De Nederlandse distributiefunctie heeft ook tot gevolg dat Nederland relatief weinig hinder ondervindt van de opkomst van China als economische grootmacht. In feite profiteert Nederland vooral van China, omdat Chinese producten hier na een korte bewerking weer worden doorgevoerd naar andere Europese landen. Van concurrentie uit China heeft Nederland in tegenstelling tot menig ander Europees land niet zo veel last, omdat het Chinese exportpakket nauwelijks overlapt met het Nederlandse productiepakket.

Een bijdrage van de Nederlandsche Bank laat zien dat Nederlandse banken, verzekeraars en pensioenfondsen door de liberalisering en deregulering van financiële markten een grotere internationale oriëntatie gekregen hebben. De relatief kleine thuismarkt en de noodzaak tot risicospreiding waren een stimulans om over de landsgrenzen heen naar schaalvergroting te zoeken. In 2007 bleek de verruiming van de internationaal geldende regels rond kredietverlening echter te hebben geleid tot ondoorzichtigheid van de risico’s.

De ontwikkeling van de inflatie

Na de piek in 2001 bleef de inflatie in de periode 2004-2007 relatief laag. Deze lage inflatie werd vooral veroorzaakt door een afname van de loonkosten per eenheid product. Door de aanhoudende spanning op de arbeidsmarkt en de stijgende grondstofprijzen liep de inflatie in de eerste helft van 2008 op.

De woningmarkt

In 2007 zijn de meeste nieuwbouwwoningen opgeleverd in negen jaar. Desondanks is er nog altijd een kwantitatief en kwalitatief woningtekort. Het aantal jongeren en ouderen dat alleen woont stijgt, wat een specifieke woonvraag met zich meebrengt. Ook willen steeds meer mensen een koopwoning. Vooral (door)starters hebben moeite een passende koopwoning te vinden. 

Inkomensverschillen na jaren tachtig weinig veranderd

Ondanks de recentelijk in de aandacht gekomen topsalarissen en bonussen zijn de inkomensverschillen na de jaren tachtig nauwelijks meer veranderd. Ook in vergelijking met andere Europese landen is de ongelijkheid in Nederland nog altijd laag. Het huishoudensinkomen ligt relatief laag bij alleenstaanden, eenoudergezinnen en 65-plussers.
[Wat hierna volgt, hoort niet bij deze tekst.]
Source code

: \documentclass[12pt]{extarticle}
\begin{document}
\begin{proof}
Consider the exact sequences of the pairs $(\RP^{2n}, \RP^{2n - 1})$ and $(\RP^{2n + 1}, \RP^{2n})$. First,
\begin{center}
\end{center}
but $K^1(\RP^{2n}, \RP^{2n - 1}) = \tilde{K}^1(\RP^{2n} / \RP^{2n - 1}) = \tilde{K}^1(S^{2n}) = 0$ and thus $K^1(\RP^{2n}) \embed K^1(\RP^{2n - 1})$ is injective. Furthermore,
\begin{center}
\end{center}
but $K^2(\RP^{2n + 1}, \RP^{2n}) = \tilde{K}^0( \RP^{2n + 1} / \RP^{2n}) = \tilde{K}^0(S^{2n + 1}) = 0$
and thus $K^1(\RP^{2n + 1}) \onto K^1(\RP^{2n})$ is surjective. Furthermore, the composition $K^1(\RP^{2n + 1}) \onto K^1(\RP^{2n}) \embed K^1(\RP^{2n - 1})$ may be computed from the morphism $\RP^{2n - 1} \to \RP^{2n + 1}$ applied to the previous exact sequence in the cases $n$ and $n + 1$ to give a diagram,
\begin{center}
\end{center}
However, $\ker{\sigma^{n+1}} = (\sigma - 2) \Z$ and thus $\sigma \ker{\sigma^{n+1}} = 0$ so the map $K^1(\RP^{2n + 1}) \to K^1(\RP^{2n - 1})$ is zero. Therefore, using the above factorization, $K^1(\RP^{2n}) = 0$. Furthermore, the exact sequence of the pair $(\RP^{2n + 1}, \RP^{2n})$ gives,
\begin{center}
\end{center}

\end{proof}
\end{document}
Overwaarde en koerswinsten bron voor extra consumptie

Nederlandse huishoudens gaven in de jaren 2003-2006 meer geld uit dan er binnenkwam. Hiervoor hebben zij hun eigen vermogen moeten aanspreken. Dit was mogelijk doordat het eigen vermogen in deze periode sterk is gegroeid als gevolg van de waardestijging van huizen en effecten.